**WHAT YOU NEED TO DO**
Pick out each line of the records that includes the string "around", and copy it.

**Stored data entries**
● ● ● ● ●

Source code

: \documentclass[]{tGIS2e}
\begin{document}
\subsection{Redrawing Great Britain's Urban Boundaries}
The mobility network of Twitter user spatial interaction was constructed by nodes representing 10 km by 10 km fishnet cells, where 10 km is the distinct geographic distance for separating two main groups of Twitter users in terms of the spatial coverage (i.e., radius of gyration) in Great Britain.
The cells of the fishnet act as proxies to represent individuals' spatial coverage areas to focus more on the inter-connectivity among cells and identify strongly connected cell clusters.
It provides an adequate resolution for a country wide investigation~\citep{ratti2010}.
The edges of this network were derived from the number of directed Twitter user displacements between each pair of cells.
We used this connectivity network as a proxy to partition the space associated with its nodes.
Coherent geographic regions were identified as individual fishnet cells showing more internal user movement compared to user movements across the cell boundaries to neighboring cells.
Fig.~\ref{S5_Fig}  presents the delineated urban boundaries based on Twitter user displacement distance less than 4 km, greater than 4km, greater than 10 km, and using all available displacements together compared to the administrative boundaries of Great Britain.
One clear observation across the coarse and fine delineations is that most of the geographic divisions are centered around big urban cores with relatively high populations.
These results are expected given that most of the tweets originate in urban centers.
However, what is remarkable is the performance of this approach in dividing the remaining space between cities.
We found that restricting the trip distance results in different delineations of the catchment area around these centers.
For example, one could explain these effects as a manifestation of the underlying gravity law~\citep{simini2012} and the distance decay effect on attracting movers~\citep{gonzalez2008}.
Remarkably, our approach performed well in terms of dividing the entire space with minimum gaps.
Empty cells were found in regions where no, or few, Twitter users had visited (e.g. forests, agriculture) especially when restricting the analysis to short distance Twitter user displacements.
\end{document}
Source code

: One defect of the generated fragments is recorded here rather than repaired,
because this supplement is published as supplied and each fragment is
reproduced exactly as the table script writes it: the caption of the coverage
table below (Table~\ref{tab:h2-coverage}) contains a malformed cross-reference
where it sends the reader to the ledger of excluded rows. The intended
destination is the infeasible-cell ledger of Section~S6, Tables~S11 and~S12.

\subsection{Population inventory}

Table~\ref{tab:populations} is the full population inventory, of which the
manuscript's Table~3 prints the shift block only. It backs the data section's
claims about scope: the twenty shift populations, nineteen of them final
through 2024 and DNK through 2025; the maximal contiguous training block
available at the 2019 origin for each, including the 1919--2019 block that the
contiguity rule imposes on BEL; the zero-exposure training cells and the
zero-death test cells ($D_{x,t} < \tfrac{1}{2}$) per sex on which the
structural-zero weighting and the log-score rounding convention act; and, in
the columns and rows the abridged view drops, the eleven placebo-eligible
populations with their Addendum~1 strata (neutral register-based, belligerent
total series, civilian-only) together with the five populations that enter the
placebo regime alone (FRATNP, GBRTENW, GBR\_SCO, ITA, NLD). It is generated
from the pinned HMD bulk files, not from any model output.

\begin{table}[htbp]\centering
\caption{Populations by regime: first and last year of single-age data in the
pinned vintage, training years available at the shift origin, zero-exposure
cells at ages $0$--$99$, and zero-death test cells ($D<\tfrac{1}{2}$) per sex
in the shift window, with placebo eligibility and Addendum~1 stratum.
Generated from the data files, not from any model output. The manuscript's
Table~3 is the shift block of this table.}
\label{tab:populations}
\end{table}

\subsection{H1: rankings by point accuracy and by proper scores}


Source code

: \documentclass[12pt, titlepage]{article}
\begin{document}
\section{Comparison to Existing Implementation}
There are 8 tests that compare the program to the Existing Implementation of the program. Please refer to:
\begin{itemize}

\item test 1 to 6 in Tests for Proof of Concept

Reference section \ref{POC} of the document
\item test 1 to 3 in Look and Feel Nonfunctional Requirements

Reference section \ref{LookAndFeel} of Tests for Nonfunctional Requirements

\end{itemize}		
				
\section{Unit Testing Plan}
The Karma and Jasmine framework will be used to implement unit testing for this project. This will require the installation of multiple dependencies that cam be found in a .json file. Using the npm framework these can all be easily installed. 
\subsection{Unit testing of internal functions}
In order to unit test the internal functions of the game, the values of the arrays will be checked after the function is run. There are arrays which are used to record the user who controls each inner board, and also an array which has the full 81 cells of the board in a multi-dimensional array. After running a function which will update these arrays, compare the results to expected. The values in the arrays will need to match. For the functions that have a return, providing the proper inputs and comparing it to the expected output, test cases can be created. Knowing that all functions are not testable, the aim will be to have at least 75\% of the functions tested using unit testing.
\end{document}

● ● ● ● ●

**FINAL ANSWER**
One clear observation across the coarse and fine delineations is that most of the geographic divisions are centered around big urban cores with relatively high populations.
We found that restricting the trip distance results in different delineations of the catchment area around these centers.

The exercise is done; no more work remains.